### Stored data
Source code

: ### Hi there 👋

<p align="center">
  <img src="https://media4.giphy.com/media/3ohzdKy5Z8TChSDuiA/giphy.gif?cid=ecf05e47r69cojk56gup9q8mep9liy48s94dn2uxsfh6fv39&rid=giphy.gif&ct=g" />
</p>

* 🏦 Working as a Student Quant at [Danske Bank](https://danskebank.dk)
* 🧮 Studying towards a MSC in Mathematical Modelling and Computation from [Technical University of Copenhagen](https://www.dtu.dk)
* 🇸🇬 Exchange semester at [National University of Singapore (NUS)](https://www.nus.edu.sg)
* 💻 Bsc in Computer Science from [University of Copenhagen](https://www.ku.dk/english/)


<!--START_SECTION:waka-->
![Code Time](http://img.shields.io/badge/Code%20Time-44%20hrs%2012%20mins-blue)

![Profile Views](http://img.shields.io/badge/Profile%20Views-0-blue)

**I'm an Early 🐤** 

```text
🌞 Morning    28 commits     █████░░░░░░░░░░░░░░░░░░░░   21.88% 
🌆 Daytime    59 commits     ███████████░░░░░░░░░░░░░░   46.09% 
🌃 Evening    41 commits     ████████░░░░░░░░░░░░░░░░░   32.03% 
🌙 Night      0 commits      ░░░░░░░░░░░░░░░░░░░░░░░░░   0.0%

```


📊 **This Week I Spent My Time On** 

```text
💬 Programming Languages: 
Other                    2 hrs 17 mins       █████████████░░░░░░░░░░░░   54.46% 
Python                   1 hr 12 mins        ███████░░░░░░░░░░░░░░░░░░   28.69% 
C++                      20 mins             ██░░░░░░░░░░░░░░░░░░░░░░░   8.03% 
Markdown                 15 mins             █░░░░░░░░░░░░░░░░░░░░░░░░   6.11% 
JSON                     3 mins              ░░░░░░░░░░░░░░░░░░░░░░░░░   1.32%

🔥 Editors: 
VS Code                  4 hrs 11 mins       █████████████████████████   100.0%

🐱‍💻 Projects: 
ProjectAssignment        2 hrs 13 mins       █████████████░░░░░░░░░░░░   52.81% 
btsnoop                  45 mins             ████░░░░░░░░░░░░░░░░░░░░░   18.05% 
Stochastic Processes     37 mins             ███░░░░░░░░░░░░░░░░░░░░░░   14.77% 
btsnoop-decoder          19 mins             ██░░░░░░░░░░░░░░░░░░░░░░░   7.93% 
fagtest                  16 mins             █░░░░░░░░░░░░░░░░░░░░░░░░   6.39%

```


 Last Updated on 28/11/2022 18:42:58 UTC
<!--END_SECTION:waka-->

### What is expected
Your reply must contain exactly the lines from the first line of the data through the line holding "of Singapore (NUS)](https://www.nus.edu.sg)", and nothing more.

### Response area
Source code

: ### Hi there 👋

<p align="center">
  <img src="https://media4.giphy.com/media/3ohzdKy5Z8TChSDuiA/giphy.gif?cid=ecf05e47r69cojk56gup9q8mep9liy48s94dn2uxsfh6fv39&rid=giphy.gif&ct=g" />
</p>

* 🏦 Working as a Student Quant at [Danske Bank](https://danskebank.dk)
* 🧮 Studying towards a MSC in Mathematical Modelling and Computation from [Technical University of Copenhagen](https://www.dtu.dk)
* 🇸🇬 Exchange semester at [National University of Singapore (NUS)](https://www.nus.edu.sg)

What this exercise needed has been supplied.